They might not be saving as much specifically for their retirement as boomers are, but millennials have better financial habits.
That’s according to the Retirement Saving and Spending Study from T. Rowe Price, which found that millennials with 401(k)s have relatively good financial habits, in particular when compared with boomers with 401(k)s.
Millennials might not be socking away the 15 percent of their salary each year for retirement that the company recommends, but they recognize that retirement saving is important, and they’re interested in saving more.
And boomers aren’t saving that much, either; they put away an average of 9 percent of their pay (median 8 percent), compared with millennials, who are saving an average of 8 percent (median 6 percent).
They’re doing much better than their elders in other ways, too. When it comes to carefully tracking their expenses, 75 percent of millennials do so, compared with only 64 percent of boomers, and they also stick to a budget better (67 percent of millennials, compared with 55 percent of boomers).

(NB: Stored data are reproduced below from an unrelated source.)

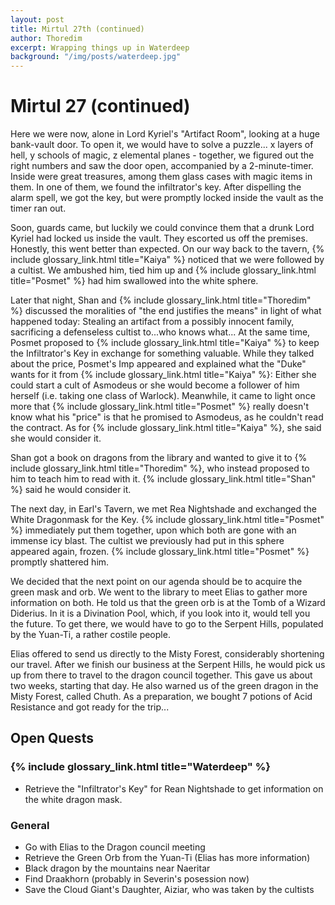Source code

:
 ```yaml
---
layout: post
title: Mirtul 27th (continued)
author: Thoredim
excerpt: Wrapping things up in Waterdeep
background: "/img/posts/waterdeep.jpg"
---
```


# Mirtul 27 (continued)

Here we were now, alone in Lord Kyriel's "Artifact Room", looking at a huge
bank-vault door. To open it, we would have to solve a puzzle... x layers of
hell, y schools of magic, z elemental planes - together, we figured out the
right numbers and saw the door open, accompanied by a 2-minute-timer. Inside
were great treasures, among them glass cases with magic items in them. In one of
them, we found the infiltrator's key. After dispelling the alarm spell, we got
the key, but were promptly locked inside the vault as the timer ran out.

Soon, guards came, but luckily we could convince them that a drunk Lord Kyriel
had locked us inside the vault. They escorted us off the premises. Honestly,
this went better than expected.  On our way back to the tavern, {% include glossary_link.html title="Kaiya" %} noticed
that we were followed by a cultist. We ambushed him, tied him up and {% include glossary_link.html title="Posmet" %} had
him swallowed into the white sphere.

Later that night, Shan and {% include glossary_link.html title="Thoredim" %} discussed the moralities of "the end
justifies the means" in light of what happened today: Stealing an artifact from
a possibly innocent family, sacrificing a defenseless cultist to...who knows
what...  At the same time, Posmet proposed to {% include glossary_link.html title="Kaiya" %} to keep the Infiltrator's
Key in exchange for something valuable. While they talked about the price,
Posmet's Imp appeared and explained what the "Duke" wants for it from {% include glossary_link.html title="Kaiya" %}:
Either she could start a cult of Asmodeus or she would become a follower of him
herself (i.e. taking one class of Warlock). Meanwhile, it came to light once
more that {% include glossary_link.html title="Posmet" %} really doesn't know what his "price" is that he promised to
Asmodeus, as he couldn't read the contract. As for {% include glossary_link.html title="Kaiya" %}, she said she would
consider it.

Shan got a book on dragons from the library and wanted to give it to {% include glossary_link.html title="Thoredim" %},
who instead proposed to him to teach him to read with it. {% include glossary_link.html title="Shan" %} said he would
consider it.

The next day, in Earl's Tavern, we met Rea Nightshade and exchanged the White
Dragonmask for the Key. {% include glossary_link.html title="Posmet" %} immediately put them together, upon which both
are gone with an immense icy blast. The cultist we previously had put in this
sphere appeared again, frozen. {% include glossary_link.html title="Posmet" %} promptly shattered him.

We decided that the next point on our agenda should be to acquire the green mask
and orb. We went to the library to meet Elias to gather more information on
both. He told us that the green orb is at the Tomb of a Wizard Diderius. In it
is a Divination Pool, which, if you look into it, would tell you the future. To
get there, we would have to go to the Serpent Hills, populated by the Yuan-Ti, a
rather costile people.

Elias offered to send us directly to the Misty Forest, considerably shortening
our travel. After we finish our business at the Serpent Hills, he would pick us
up from there to travel to the dragon council together. This gave us about two
weeks, starting that day.  He also warned us of the green dragon in the Misty
Forest, called Chuth. As a preparation, we bought 7 potions of Acid Resistance
and got ready for the trip...


## Open Quests

### {% include glossary_link.html title="Waterdeep" %}

- Retrieve the "Infiltrator's Key" for Rean Nightshade to get information on the white dragon mask.

### General

- Go with Elias to the Dragon council meeting
- Retrieve the Green Orb from the Yuan-Ti (Elias has more information)
- Black dragon by the mountains near Naeritar
- Find Draakhorn (probably in Severin's posession now)
- Save the Cloud Giant's Daughter, Aiziar, who was taken by the cultists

Boomers might be saving slightly more for retirement than millennials, but 40 percent of millennials have increased their retirement savings within the last 12 months, compared with just 21 percent of boomers. That’s likely because millennials put 401(k) savings (below the company match level) and paying down debt on a par with one another, the study said.
More millennials also wish that their employers had started them off at a higher rate of savings than boomers, too. Among those who were auto-enrolled in their plans, 47 percent of millennials mourned that lost opportunity, compared with just 34 percent of auto-enrolled boomers.
Millennials also claim to be living within their means—88 percent of respondents said so—and 67 percent said they save by any means necessary, with 72 percent saying they’re better off financially than their parents were at their age.